Definition
An autopilot or flight director mode that maintains a selected flight parameter — most commonly altitude, heading, or vertical speed — at the value present when the mode is engaged, until the pilot changes the setting or selects a different mode.
Plain English
A setting that tells the autopilot to keep something steady — usually the current altitude or heading — exactly where it was the moment you pressed the button.
Context Anchor
Seen when using a GPS or other area-navigation unit to hold over a non-directional radio beacon or compass locator.
Derivation
From the everyday sense of 'hold' — to keep something in place.

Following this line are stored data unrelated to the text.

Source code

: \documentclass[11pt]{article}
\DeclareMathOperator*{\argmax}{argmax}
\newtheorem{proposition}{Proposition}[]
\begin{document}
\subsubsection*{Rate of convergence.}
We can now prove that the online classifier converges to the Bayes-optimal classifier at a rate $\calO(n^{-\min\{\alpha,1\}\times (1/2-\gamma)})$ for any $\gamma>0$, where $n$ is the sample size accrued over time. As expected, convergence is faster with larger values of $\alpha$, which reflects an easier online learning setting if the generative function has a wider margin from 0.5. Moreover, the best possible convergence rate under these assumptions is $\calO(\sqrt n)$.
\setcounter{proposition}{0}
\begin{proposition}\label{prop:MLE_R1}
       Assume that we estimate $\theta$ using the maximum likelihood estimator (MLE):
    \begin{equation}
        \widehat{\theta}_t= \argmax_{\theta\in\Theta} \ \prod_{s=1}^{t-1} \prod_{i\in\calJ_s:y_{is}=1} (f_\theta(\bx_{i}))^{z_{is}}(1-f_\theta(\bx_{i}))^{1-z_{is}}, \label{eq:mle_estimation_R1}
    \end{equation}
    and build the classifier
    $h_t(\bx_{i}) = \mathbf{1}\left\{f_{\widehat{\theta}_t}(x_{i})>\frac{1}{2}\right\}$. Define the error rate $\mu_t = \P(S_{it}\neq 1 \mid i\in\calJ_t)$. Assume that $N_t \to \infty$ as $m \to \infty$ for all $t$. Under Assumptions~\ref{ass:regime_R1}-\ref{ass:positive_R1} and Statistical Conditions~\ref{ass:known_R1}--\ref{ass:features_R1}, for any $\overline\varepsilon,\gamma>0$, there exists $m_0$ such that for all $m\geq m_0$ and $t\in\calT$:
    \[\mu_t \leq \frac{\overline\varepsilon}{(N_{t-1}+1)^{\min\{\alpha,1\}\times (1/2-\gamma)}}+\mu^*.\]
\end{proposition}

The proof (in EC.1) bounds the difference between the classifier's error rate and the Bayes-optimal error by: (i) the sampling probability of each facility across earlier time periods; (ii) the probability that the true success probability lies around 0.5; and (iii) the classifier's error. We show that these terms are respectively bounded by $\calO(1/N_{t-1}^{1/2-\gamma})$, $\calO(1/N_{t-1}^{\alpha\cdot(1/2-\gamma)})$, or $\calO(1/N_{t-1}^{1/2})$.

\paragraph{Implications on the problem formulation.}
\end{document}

In autopilot terminology it means the system holds the chosen value steady rather than changing or capturing a new one.
Why Pilots Care
Allows precise, hands-off position holding for traffic sequencing and approach timing.
Analogy
It is like pausing a route on a map app so it does not automatically jump ahead to the next stop while you are still working around the current one.
Intuition Check
“Hold” does not mean physically stopping the airplane in place. It means staying assigned to the same navigation point and not letting the system move ahead to the next one.
Example Sentence 1
Once level at 6,000 feet, the pilot pressed ALT HOLD and the autopilot maintained that altitude hands-off.
Example Sentence 2
With HOLD mode active the system automatically adjusted headings to stay on the inbound and outbound legs despite a strong crosswind.